Extracted data entries

####################

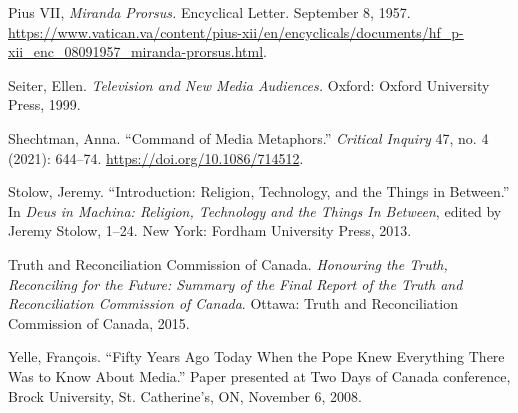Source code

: \documentclass{tufte-handout}
\begin{document}
\begin{hangparas}{.25in}{1}
Pius VII, \emph{Miranda Prorsus.} Encyclical Letter. September 8, 1957.
\url{https://www.vatican.va/content/pius-xii/en/encyclicals/documents/hf_p-xii_enc_08091957_miranda-prorsus.html}.

Seiter, Ellen. \emph{Television and New Media Audiences.} Oxford: Oxford
University Press, 1999.

Shechtman, Anna. ``Command of Media Metaphors.'' \emph{Critical Inquiry}
47, no. 4 (2021): 644--74. \url{https://doi.org/10.1086/714512}.

Stolow, Jeremy. ``Introduction: Religion, Technology, and the Things in
Between.'' In \emph{Deus in Machina: Religion, Technology and the Things
In Between}, edited by Jeremy Stolow, 1--24. New York: Fordham
University Press, 2013.

Truth and Reconciliation Commission of Canada. \emph{Honouring the
Truth, Reconciling for the Future: Summary of the Final Report of the
Truth and Reconciliation Commission of Canada}. Ottawa: Truth and
Reconciliation Commission of Canada, 2015.

Yelle, François. ``Fifty Years Ago Today When the Pope Knew Everything
There Was to Know About Media.'' Paper presented at Two Days of Canada
conference, Brock University, St. Catherine's, ON, November 6, 2008.



\end{hangparas}
\end{document}
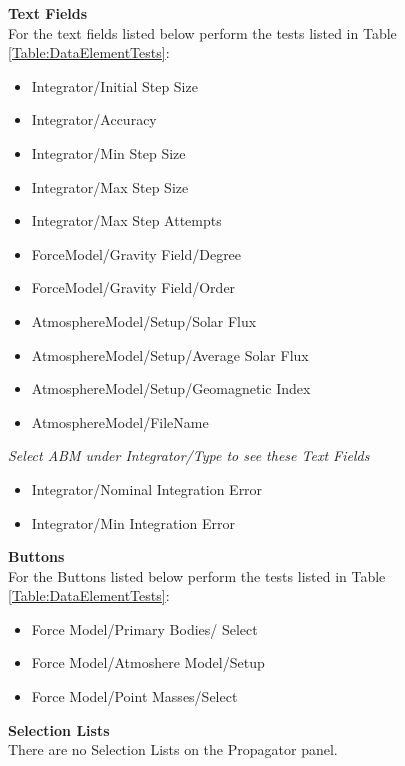 \noindent\textbf{Text Fields}\\

\noindent For the text fields listed below perform the tests listed
in Table \ref{Table:DataElementTests}:
%
\begin{itemize}
    \item Integrator/Initial Step Size
    \item Integrator/Accuracy
    \item Integrator/Min Step Size
    \item Integrator/Max Step Size
    \item Integrator/Max Step Attempts
    \item ForceModel/Gravity Field/Degree
    \item ForceModel/Gravity Field/Order
    \item AtmosphereModel/Setup/Solar Flux
    \item AtmosphereModel/Setup/Average Solar Flux
    \item AtmosphereModel/Setup/Geomagnetic Index
    \item AtmosphereModel/FileName
\end{itemize}

\noindent \emph{Select ABM under Integrator/Type to see these Text
Fields}
\begin{itemize}
    \item Integrator/Nominal Integration Error
    \item Integrator/Min Integration Error
\end{itemize}


\noindent\textbf{Buttons}\\

\noindent For the Buttons listed below perform the tests listed in
Table \ref{Table:DataElementTests}:
%
\begin{itemize}
    \item Force Model/Primary Bodies/ Select
    \item Force Model/Atmoshere Model/Setup
    \item Force Model/Point Masses/Select
\end{itemize}



\noindent\textbf{Selection Lists}\\

There are no Selection Lists on the Propagator panel.\\



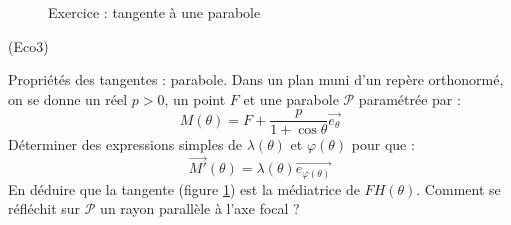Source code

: \begin{figure}[htp]
 \centering
 
 \caption{Exercice  : tangente à une parabole}
 \label{fig:Eco3_1}
\end{figure}
\begin{tiny}(Eco3)\end{tiny} Propriétés des tangentes : parabole.\newline
Dans un plan muni d'un repère orthonormé, on se donne un réel $p>0$, un point $F$ et une parabole $\mathcal P$ paramétrée par :
\begin{displaymath}
 M(\theta) = F + \frac{p}{1+ \cos\theta}\overrightarrow{e_\theta}
\end{displaymath}
Déterminer des expressions simples de $\lambda(\theta)$ et $\varphi(\theta)$ pour que :
\begin{displaymath}
 \overrightarrow{M'}(\theta) = \lambda(\theta)\overrightarrow{e_{\varphi(\theta)}}
\end{displaymath}
En déduire que la tangente (figure \ref{fig:Eco3_1}) est la médiatrice de $FH(\theta)$. Comment se réfléchit sur $\mathcal P$ un rayon parallèle à l'axe focal ?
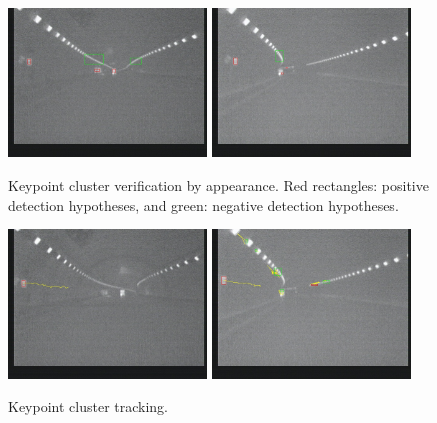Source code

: \begin{figure}[b]
\includegraphics[width=0.47\textwidth,bb=0 0 640 480]{VeriRgsimg00634.jpg}
\includegraphics[width=0.47\textwidth,bb=0 0 640 480]{VeriRgsimg01075.jpg}
\caption[Keypoint cluster verification by appearance]{Keypoint cluster verification by appearance. Red rectangles: positive detection hypotheses, and green: negative detection hypotheses.}
\label{ex1:four}
\end{figure}

\begin{figure}
{
\includegraphics[width=0.47\textwidth,bb=0 0 640 480]{Trjimg00469.jpg}
}
{
\includegraphics[width=0.47\textwidth,bb=0 0 640 480]{Trjimg01080.jpg}
}
\caption[Keypoint cluster tracking]{Keypoint cluster tracking.}
\label{ex1:five}
\end{figure}

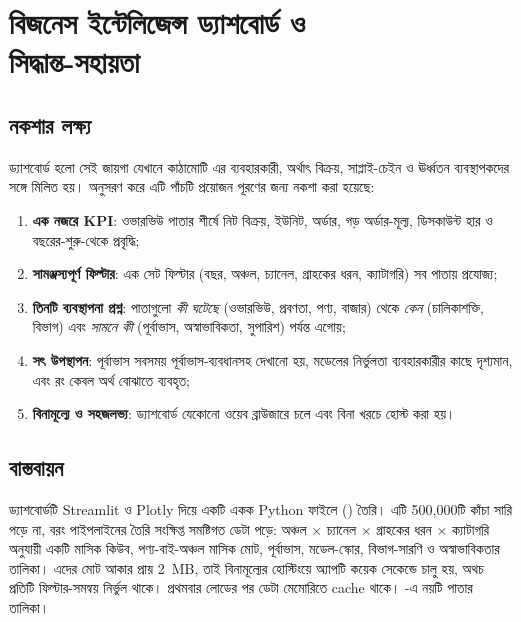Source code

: \chapter[বিজনেস ইন্টেলিজেন্স ড্যাশবোর্ড ও সিদ্ধান্ত-সহায়তা]{বিজনেস ইন্টেলিজেন্স ড্যাশবোর্ড ও\\ সিদ্ধান্ত-সহায়তা}\label{ch:dashboard}

\section{নকশার লক্ষ্য}
ড্যাশবোর্ড হলো সেই জায়গা যেখানে কাঠামোটি এর ব্যবহারকারী, অর্থাৎ বিক্রয়, সাপ্লাই-চেইন ও ঊর্ধ্বতন ব্যবস্থাপকদের সঙ্গে মিলিত হয়।
\citet{few2013} অনুসরণ করে এটি পাঁচটি প্রয়োজন পূরণের জন্য নকশা করা হয়েছে:
\begin{enumerate}
  \item \textbf{এক নজরে KPI}: ওভারভিউ পাতার শীর্ষে নিট বিক্রয়, ইউনিট, অর্ডার, গড় অর্ডার-মূল্য, ডিসকাউন্ট হার ও বছরের-শুরু-থেকে প্রবৃদ্ধি;
  \item \textbf{সামঞ্জস্যপূর্ণ ফিল্টার}: এক সেট ফিল্টার (বছর, অঞ্চল, চ্যানেল, গ্রাহকের ধরন, ক্যাটাগরি) সব পাতায় প্রযোজ্য;
  \item \textbf{তিনটি ব্যবস্থাপনা প্রশ্ন}: পাতাগুলো \emph{কী ঘটেছে} (ওভারভিউ, প্রবণতা, পণ্য, বাজার) থেকে \emph{কেন} (চালিকাশক্তি,
        বিভাগ) এবং \emph{সামনে কী} (পূর্বাভাস, অস্বাভাবিকতা, সুপারিশ) পর্যন্ত এগোয়;
  \item \textbf{সৎ উপস্থাপন}: পূর্বাভাস সবসময় পূর্বাভাস-ব্যবধানসহ দেখানো হয়, মডেলের নির্ভুলতা ব্যবহারকারীর কাছে দৃশ্যমান, এবং রং কেবল
        অর্থ বোঝাতে ব্যবহৃত;
  \item \textbf{বিনামূল্যে ও সহজলভ্য}: ড্যাশবোর্ড যেকোনো ওয়েব ব্রাউজারে চলে এবং বিনা খরচে হোস্ট করা হয়।
\end{enumerate}

\section{বাস্তবায়ন}
ড্যাশবোর্ডটি Streamlit ও Plotly দিয়ে একটি একক Python ফাইলে () তৈরি। এটি 500,000টি কাঁচা সারি পড়ে না, বরং
পাইপলাইনের তৈরি সংক্ষিপ্ত সমষ্টিগত ডেটা পড়ে: অঞ্চল $\times$ চ্যানেল $\times$ গ্রাহকের ধরন $\times$ ক্যাটাগরি অনুযায়ী একটি মাসিক
কিউব, পণ্য-বাই-অঞ্চল মাসিক মোট, পূর্বাভাস, মডেল-স্কোর, বিভাগ-সারণি ও অস্বাভাবিকতার তালিকা। এদের মোট আকার প্রায় 2~MB, তাই বিনামূল্যের
হোস্টিংয়ে অ্যাপটি কয়েক সেকেন্ডে চালু হয়, অথচ প্রতিটি ফিল্টার-সমন্বয় নির্ভুল থাকে। প্রথমবার লোডের পর ডেটা মেমোরিতে cache থাকে।
-এ নয়টি পাতার তালিকা।

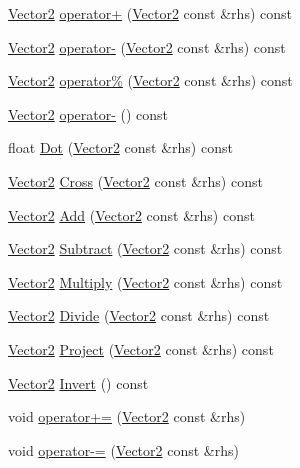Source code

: \begin{DoxyCompactItemize}
\item 
\hyperlink{structVector2}{Vector2} \hyperlink{structVector2_a7948865cb48cada5d28b32ea9c44346f}{operator+} (\hyperlink{structVector2}{Vector2} const \&rhs) const 
\item 
\hyperlink{structVector2}{Vector2} \hyperlink{structVector2_a47d40aebac7d2673e4e6b2b95858b240}{operator-\/} (\hyperlink{structVector2}{Vector2} const \&rhs) const 
\item 
\hyperlink{structVector2}{Vector2} \hyperlink{structVector2_a472c1fbf02ae95fc3f3a728343c29837}{operator\%} (\hyperlink{structVector2}{Vector2} const \&rhs) const 
\item 
\hyperlink{structVector2}{Vector2} \hyperlink{structVector2_a5f5eb2d81dd299366ca228963ae76fa0}{operator-\/} () const 
\item 
float \hyperlink{structVector2_abe020034445097a6380444dfd301100c}{Dot} (\hyperlink{structVector2}{Vector2} const \&rhs) const 
\item 
\hyperlink{structVector2}{Vector2} \hyperlink{structVector2_aafa5282e1eb56853c71e788bbbf76267}{Cross} (\hyperlink{structVector2}{Vector2} const \&rhs) const 
\item 
\hyperlink{structVector2}{Vector2} \hyperlink{structVector2_a5c3d7b6ef2790feb63cfd8766868fa7a}{Add} (\hyperlink{structVector2}{Vector2} const \&rhs) const 
\item 
\hyperlink{structVector2}{Vector2} \hyperlink{structVector2_a5ee02937cd9052a7079c7850bad44112}{Subtract} (\hyperlink{structVector2}{Vector2} const \&rhs) const 
\item 
\hyperlink{structVector2}{Vector2} \hyperlink{structVector2_a55ccb4b078cbf892790add2e97ed256b}{Multiply} (\hyperlink{structVector2}{Vector2} const \&rhs) const 
\item 
\hyperlink{structVector2}{Vector2} \hyperlink{structVector2_a141d4f3e286ab0a163acc0e33745630d}{Divide} (\hyperlink{structVector2}{Vector2} const \&rhs) const 
\item 
\hyperlink{structVector2}{Vector2} \hyperlink{structVector2_ad71bd6d85b1d71c3fb1a988a8b4c4693}{Project} (\hyperlink{structVector2}{Vector2} const \&rhs) const 
\item 
\hyperlink{structVector2}{Vector2} \hyperlink{structVector2_a8c2e5bd193e652bcf315faa19ebcd225}{Invert} () const 
\item 
void \hyperlink{structVector2_affdc1e6d897711ead3203eb42f5cf0bd}{operator+=} (\hyperlink{structVector2}{Vector2} const \&rhs)
\item 
void \hyperlink{structVector2_a54bce404c5b1a347abb8d4adaf9ecd97}{operator-\/=} (\hyperlink{structVector2}{Vector2} const \&rhs)

\end{DoxyCompactItemize}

####################

Only a number is required here: the count of lines in these entries that hold "hangparas".

# [Completed task]
2